Нас встретила громкая веселая мелодия, под которую уже отплясывали несколько пьяных мужчин. Народу оказалось немного. Остальные, похоже, не настолько опьянели и все-таки заметили чудище в небе. Мы с Эрдэнэ пробрались в самый угол, откуда открывался обзор на весь первый этаж трактира. Он тут же обвел хищным взором каждого присутствующего, отчего в моей груди невольно разлилось тепло. Так же делал и Беркут. Эрдэнэ берег меня, в то время как Амир пытался убить. Не зря он не нравился Михелю.
– Знаешь, это место напоминает мне «Сокровища провинции», – признался Эрдэнэ, когда напряженная подавальщица водрузила перед нами поднос с настойкой и огромной тарелкой солений. Он печально ухмыльнулся, вертя в тонких пальцах рюмку. – Никогда бы не подумал, что привязался к трактиру, но теперь, когда его сожгли, мне грустно. Будто я там оставил частицу души. Если она вообще есть у демонов.
Я опрокинула в себя рюмку, даже не поморщившись, и ответила:
– Душа есть у всех, да только какой толк от души этой? Только болеть и умеет.
Эрдэнэ откусил кусок соленого огурца и взглянул на меня с такой серьезностью, что я невольно хихикнула. Смешной он все-таки, и красивый, как мраморная статуя. Амир другой, совсем другой. Его черты резки и яростны, будто их вырезали ножом. Лицо Эрдэнэ – это красота мягкая, но топкая и опасная. И сейчас я смеялась в лицо опасности.

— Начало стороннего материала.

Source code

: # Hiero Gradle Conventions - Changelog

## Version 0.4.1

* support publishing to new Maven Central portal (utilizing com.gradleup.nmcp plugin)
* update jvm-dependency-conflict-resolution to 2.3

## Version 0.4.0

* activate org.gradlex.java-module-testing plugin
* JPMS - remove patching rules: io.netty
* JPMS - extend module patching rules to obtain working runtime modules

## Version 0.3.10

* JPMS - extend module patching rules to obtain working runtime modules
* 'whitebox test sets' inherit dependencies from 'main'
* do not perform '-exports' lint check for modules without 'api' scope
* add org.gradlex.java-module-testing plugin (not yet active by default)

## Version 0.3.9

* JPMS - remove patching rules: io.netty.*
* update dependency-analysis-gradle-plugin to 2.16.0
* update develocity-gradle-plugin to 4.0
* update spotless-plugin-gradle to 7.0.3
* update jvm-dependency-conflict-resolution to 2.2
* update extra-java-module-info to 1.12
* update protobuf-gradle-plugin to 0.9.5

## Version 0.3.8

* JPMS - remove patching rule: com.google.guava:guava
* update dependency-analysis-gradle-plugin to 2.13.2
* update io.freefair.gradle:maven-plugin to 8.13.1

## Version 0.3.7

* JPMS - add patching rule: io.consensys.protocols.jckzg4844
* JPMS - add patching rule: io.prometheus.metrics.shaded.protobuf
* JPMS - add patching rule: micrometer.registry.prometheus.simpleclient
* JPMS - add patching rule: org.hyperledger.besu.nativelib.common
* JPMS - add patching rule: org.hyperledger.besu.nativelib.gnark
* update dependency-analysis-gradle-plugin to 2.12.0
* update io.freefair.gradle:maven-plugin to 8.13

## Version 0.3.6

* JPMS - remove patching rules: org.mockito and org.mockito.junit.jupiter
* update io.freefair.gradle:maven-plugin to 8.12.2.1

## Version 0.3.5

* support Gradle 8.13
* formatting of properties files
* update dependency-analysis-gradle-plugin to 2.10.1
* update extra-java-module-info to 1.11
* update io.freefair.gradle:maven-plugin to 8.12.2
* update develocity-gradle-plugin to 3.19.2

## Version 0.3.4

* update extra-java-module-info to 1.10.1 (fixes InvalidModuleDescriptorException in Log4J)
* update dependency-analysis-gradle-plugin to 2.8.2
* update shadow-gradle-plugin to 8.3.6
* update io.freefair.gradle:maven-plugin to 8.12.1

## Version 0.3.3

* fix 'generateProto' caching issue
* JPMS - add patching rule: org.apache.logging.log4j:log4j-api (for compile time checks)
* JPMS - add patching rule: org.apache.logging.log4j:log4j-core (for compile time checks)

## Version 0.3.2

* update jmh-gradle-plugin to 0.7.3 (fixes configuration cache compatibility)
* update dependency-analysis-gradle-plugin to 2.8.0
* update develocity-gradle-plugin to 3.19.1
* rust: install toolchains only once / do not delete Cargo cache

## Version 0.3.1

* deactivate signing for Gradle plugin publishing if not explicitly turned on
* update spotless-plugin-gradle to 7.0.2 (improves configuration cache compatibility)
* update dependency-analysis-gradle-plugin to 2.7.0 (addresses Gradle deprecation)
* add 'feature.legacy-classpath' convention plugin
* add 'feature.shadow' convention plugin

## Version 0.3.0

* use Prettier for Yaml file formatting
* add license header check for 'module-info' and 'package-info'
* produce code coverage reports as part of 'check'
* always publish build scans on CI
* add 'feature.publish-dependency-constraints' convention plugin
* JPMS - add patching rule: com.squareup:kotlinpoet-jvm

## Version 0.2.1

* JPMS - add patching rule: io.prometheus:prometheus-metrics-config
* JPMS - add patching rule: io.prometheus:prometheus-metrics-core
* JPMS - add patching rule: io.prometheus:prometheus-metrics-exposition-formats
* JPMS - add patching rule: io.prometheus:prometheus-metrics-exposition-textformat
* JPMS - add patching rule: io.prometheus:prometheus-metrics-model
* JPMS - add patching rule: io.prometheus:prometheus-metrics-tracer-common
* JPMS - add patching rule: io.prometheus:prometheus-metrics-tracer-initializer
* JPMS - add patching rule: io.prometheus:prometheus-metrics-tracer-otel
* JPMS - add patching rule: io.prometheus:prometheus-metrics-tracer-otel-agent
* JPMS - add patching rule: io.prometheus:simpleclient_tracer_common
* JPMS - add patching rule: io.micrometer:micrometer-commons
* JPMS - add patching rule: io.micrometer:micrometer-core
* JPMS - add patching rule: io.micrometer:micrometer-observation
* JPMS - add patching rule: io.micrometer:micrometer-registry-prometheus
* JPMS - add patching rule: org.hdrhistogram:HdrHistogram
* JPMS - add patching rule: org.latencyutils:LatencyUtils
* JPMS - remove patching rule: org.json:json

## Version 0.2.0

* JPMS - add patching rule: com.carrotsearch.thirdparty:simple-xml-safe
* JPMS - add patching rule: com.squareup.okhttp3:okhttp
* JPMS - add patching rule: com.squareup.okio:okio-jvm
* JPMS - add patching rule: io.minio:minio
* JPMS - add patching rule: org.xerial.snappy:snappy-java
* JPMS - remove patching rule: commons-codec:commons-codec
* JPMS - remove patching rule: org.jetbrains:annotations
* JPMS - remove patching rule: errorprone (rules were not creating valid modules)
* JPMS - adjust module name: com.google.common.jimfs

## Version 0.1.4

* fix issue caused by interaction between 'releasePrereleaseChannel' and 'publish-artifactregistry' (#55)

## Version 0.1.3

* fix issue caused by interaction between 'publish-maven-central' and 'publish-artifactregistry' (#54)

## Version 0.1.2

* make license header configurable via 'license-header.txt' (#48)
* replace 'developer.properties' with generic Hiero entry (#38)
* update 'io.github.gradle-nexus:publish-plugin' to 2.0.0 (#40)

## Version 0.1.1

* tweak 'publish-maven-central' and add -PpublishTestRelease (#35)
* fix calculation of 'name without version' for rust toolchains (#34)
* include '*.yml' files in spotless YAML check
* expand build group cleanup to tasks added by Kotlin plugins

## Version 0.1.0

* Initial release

– Я понимаю, как тебе больно, – наконец сказал Эрдэнэ, но его слова вызвали у меня лишь громкое фырканье. Наверное, всему виной две рюмки настойки. Плевать на все: на цесаревича, Амира, империю, Мансура, Нарам! Я хотела напиться так сильно, чтобы не помнить саму себя – жалкую, униженную, нелюбимую, но не сломленную. Никому и ничему не по силам меня сломать!
– Давай на пару часов забудем о произошедшем? Я хочу пить, слушать, как играют музыканты, и воображать, что я – такая же простолюдинка, главная забота которой – поудачней выйти замуж.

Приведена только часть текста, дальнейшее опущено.